Example 3 Phenyldichlorosilane (C ₆ H ₅ SiHCl ₂ ) 4.12
g (23.3 mmol), dry pyridine 7.43 g (93.9 m
When the same reaction as in Example 1 was carried out using 3.40 g (200 mmol) of dry ammonia and 100 ml of dry dichloromethane, 2.82 g of polyphenyl(hydro)silazane was obtained as a colorless, highly viscous oil. The yield was 100% based on Si, the average molecular weight was 683, and the average degree of polymerization was 5.6. Further, when calcined under the same conditions as in Example 1, a black solid was obtained with a yield of 44%.
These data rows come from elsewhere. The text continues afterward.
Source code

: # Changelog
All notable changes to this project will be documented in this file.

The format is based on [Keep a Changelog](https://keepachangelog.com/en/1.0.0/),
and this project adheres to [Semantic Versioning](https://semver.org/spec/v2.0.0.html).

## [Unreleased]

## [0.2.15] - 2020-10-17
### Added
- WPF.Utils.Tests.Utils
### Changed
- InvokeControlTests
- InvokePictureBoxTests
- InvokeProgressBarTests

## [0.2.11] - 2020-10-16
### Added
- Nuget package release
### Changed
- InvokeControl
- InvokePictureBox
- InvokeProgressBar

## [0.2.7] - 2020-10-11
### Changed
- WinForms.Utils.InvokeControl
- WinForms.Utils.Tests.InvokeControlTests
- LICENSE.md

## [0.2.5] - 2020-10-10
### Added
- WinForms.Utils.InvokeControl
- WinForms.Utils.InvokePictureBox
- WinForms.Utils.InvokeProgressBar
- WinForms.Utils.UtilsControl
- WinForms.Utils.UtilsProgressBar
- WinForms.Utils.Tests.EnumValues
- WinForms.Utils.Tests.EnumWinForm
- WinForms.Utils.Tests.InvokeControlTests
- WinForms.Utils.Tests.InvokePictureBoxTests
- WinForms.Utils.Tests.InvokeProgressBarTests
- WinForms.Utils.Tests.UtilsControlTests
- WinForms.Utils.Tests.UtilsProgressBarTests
[Brief explanation of drawings]

FIG. 1 shows the thermogravimetric analysis curve of polymethyl(hydro)silazane produced by the method of the present invention.
FIG. 2 shows a thermogravimetric analysis curve of polymethyl(hydro)silazane produced by a conventional method.

Claims (1)

[Claims] 1. Organo(hydro)dihalosilane and 1 carbon number
Production of polyorgano(hydro)silazane, characterized in that a complex with at least one Lewis base selected from trialkylamine or trialkylphosphine having ~3 alkyl groups, pyridine or picoline is reacted with dry ammonia. Method. 2. The manufacturing method according to claim 1, wherein the organo(hydro)dihalosilane is an alkyl(hydro)dichlorosilane or an aryl(hydro)dichlorosilane having 1 to 10 carbon atoms. 3. The manufacturing method according to claim 1, wherein the Lewis base is at least one base selected from pyridine or picoline. 4. The manufacturing method according to claim 1, wherein the amount of the Lewis base is about 0.5 times the mole or more of the organo(hydro)dihalosilane.